Tuesday, April 12, 2022

If Anyone Deserves American Citizenship, It's Anna...

How to become an "Influencer"... Anna wrote the book.
Slavoj Zizek, "Five Ethico-Political Fragments" (Fragment 5)
INVENTING A HERO OF OUR TIME

How can we be free today, in such a desperate situation? Let us conclude on a lighter note. One of the answers is provided by the Netflix 2022 miniseries Inventing Anna, created and produced by Shonda Rhimes. The series is inspired by the story of Anna Sorokin and Jessica Pressler’s article “How Anna Delvey Tricked New York’s Party People” that appeared in New York magazine in 2018, telling the stranger-than-fiction story of a Russian-born twenty-something Anna Sorokin, a con artist who, through rebranding herself as Anna Delvey, a wealthy German heiress, had conned her way into an extravagant lifestyle, rubbing shoulders with the city’s elite. Almost overnight, Sorokin had captured the internet’s imagination, and, even after her prison sentence, she continues to fascinate the public media.

Most of the reviewers expressed their uneasiness at the miniseries: they find the portrayal of Anna unconvincing because it does not depict the real person beneath multiple masks… But what if this IS the truth?

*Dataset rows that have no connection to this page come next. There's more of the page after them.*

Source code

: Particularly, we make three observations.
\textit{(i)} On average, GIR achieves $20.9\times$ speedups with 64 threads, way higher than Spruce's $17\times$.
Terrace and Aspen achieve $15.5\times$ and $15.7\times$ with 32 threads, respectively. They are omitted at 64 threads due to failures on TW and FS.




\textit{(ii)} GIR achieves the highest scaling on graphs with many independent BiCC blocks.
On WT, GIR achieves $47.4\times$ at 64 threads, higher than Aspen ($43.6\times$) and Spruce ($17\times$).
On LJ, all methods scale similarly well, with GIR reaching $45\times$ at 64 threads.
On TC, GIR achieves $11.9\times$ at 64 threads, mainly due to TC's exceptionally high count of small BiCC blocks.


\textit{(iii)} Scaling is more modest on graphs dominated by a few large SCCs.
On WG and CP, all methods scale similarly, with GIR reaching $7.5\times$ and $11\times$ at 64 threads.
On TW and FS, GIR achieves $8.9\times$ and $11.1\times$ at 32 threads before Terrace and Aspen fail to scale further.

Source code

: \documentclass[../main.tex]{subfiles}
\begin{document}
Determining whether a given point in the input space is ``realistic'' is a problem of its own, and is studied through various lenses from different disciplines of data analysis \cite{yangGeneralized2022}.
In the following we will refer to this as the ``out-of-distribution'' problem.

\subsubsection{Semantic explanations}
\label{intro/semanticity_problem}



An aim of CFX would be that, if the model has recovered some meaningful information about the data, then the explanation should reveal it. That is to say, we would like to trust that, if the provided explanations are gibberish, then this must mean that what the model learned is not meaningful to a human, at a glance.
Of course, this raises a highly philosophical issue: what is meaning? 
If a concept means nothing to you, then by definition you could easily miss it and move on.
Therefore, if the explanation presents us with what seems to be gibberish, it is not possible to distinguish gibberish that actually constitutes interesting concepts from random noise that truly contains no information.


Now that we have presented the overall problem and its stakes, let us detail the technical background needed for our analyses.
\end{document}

What if there is no self-aware manipulating subject pulling the strings? Anna does not just act following a Ponzi scheme, postponing paying debts, covering one debt with another, trying to convince people that the money she owes them is on the way, etc. In a crazy way, her subjective life itself functions as a Ponzi scheme: she does not just deceive others; she as it were borrows from herself, from her own imagined future. This is what makes her stance feminine, in clear contrast to Shimon Hayut, the con artist portrayed in Tinder Swindler (one should note that Tinder Swindler is a documentary and Inventing Anna—a fiction). Hayut travelled around Europe, presenting himself as the son of Russian-Israeli diamond mogul Lev Leviev. He used Tinder to contact women as Simon Leviev, and tricked them into lending him money that he never repaid. He would charm women with lavish gifts and take them to dinners on private jets using money he borrowed from other women he previously conned. He then asked his victims to help him financially due to the breach of ‘security’, allegedly hindering the use of his credit cards and bank accounts. The women would often take out bank loans and new credit cards in order to help. His career ended quite appropriately: in late February 2022, he launched an NFT collection and merchandise with images seen and quotes heard in the film on him…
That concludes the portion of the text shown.